Recorded data
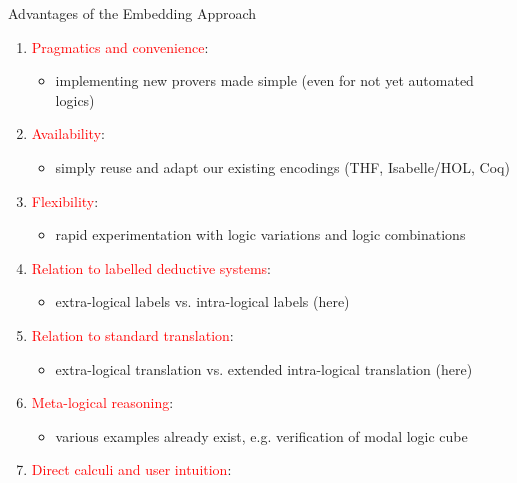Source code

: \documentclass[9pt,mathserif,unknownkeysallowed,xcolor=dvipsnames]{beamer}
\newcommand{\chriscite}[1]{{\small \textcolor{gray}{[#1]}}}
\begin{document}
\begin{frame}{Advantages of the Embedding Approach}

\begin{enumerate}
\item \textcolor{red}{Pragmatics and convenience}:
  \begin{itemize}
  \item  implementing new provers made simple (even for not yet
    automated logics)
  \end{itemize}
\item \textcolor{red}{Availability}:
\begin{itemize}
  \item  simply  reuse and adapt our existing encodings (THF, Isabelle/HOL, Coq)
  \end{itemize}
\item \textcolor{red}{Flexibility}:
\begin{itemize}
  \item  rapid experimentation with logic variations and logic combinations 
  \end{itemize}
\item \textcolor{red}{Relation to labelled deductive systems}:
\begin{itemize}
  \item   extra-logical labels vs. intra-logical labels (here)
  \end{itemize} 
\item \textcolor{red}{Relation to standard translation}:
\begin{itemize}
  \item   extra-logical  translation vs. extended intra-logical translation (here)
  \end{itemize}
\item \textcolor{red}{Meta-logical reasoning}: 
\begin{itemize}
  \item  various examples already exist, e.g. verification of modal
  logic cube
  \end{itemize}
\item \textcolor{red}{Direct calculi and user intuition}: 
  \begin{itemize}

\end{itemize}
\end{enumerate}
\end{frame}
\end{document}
==
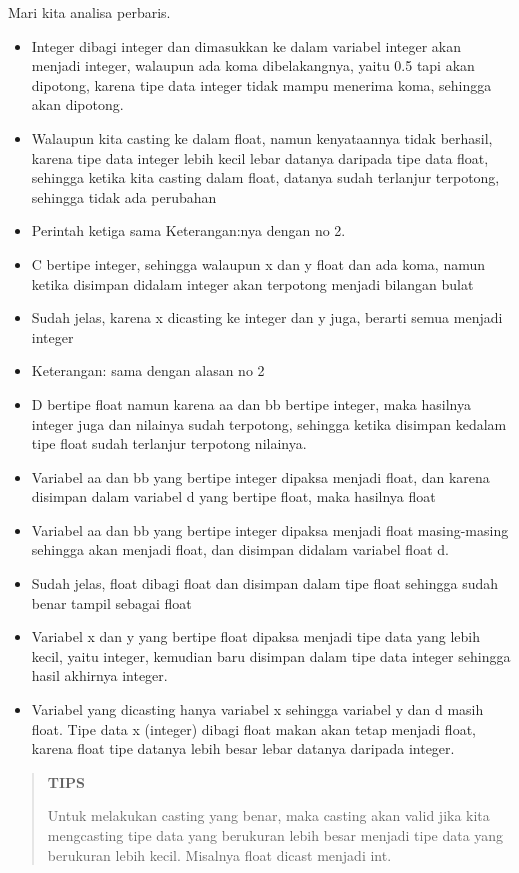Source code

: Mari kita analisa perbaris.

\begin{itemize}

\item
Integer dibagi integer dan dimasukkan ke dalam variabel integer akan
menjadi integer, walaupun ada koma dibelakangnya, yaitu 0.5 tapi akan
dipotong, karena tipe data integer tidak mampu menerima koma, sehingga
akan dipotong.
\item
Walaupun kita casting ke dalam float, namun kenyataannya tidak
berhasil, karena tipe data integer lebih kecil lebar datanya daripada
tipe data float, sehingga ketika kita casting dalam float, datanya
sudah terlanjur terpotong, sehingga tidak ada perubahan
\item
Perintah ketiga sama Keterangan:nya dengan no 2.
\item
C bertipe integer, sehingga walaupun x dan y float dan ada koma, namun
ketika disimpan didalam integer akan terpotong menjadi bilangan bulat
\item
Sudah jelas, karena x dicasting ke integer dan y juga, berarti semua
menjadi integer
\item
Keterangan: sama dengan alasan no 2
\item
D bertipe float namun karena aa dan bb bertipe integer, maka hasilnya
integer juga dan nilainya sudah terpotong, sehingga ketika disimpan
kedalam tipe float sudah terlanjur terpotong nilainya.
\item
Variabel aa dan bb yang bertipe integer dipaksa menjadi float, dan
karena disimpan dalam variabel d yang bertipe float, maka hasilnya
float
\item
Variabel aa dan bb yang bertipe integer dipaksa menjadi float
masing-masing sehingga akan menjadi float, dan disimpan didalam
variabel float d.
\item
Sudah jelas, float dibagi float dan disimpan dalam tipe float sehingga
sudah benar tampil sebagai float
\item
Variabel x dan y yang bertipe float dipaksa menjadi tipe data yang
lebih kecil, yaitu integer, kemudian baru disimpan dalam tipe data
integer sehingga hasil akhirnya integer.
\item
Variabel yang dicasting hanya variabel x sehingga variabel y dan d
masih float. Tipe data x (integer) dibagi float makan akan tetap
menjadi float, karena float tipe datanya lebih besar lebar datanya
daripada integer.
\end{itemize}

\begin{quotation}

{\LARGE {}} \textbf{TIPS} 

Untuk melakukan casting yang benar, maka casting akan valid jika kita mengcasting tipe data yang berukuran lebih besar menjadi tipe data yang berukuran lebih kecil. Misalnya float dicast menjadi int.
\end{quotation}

▸ ASSIGNMENT
Throughout the data above, report every line that contains the string "Keterangan".

▸ RESPONSE BELOW
Perintah ketiga sama Keterangan:nya dengan no 2.
Keterangan: sama dengan alasan no 2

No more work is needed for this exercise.